ACTION ITEM
What lines of the data hold the string "best"? Copy them all.

RECORDS SUPPLIED START

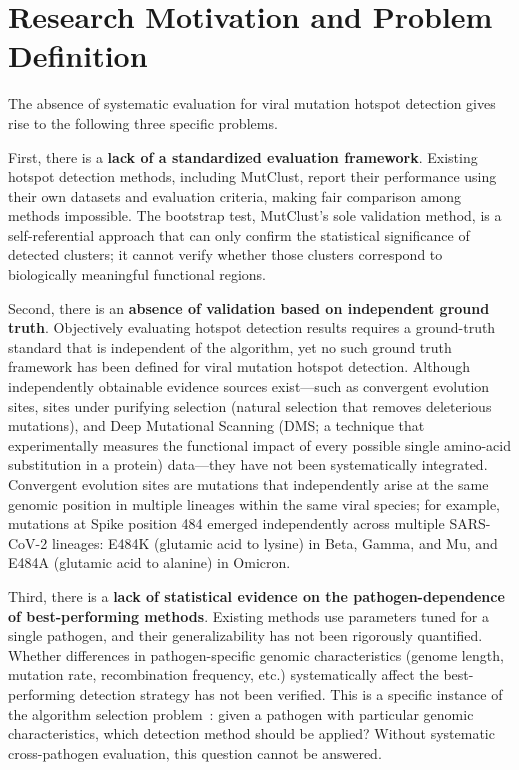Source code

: \section{Research Motivation and Problem Definition}
\label{sec:intro_motivation}

The absence of systematic evaluation for viral mutation hotspot detection gives rise to the following three specific problems.

First, there is a \textbf{lack of a standardized evaluation framework}.
Existing hotspot detection methods, including MutClust, report their performance using their own datasets and evaluation criteria, making fair comparison among methods impossible.
The bootstrap test, MutClust's sole validation method, is a self-referential approach that can only confirm the statistical significance of detected clusters; it cannot verify whether those clusters correspond to biologically meaningful functional regions.

Second, there is an \textbf{absence of validation based on independent ground truth}.
Objectively evaluating hotspot detection results requires a ground-truth standard that is independent of the algorithm, yet no such ground truth framework has been defined for viral mutation hotspot detection.
Although independently obtainable evidence sources exist---such as convergent evolution sites, sites under purifying selection (natural selection that removes deleterious mutations), and Deep Mutational Scanning (DMS; a technique that experimentally measures the functional impact of every possible single amino-acid substitution in a protein) data---they have not been systematically integrated.
Convergent evolution sites are mutations that independently arise at the same genomic position in multiple lineages within the same viral species; for example, mutations at Spike position 484 emerged independently across multiple SARS-CoV-2 lineages: E484K (glutamic acid to lysine) in Beta, Gamma, and Mu, and E484A (glutamic acid to alanine) in Omicron.

Third, there is a \textbf{lack of statistical evidence on the pathogen-dependence of best-performing methods}.
Existing methods use parameters tuned for a single pathogen, and their generalizability has not been rigorously quantified.
Whether differences in pathogen-specific genomic characteristics (genome length, mutation rate, recombination frequency, etc.) systematically affect the best-performing detection strategy has not been verified.
This is a specific instance of the algorithm selection problem~\cite{rice1976algorithm}: given a pathogen with particular genomic characteristics, which detection method should be applied? Without systematic cross-pathogen evaluation, this question cannot be answered.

RECORDS SUPPLIED END

ANSWER TO THIS TASK
Third, there is a \textbf{lack of statistical evidence on the pathogen-dependence of best-performing methods}.
Whether differences in pathogen-specific genomic characteristics (genome length, mutation rate, recombination frequency, etc.) systematically affect the best-performing detection strategy has not been verified.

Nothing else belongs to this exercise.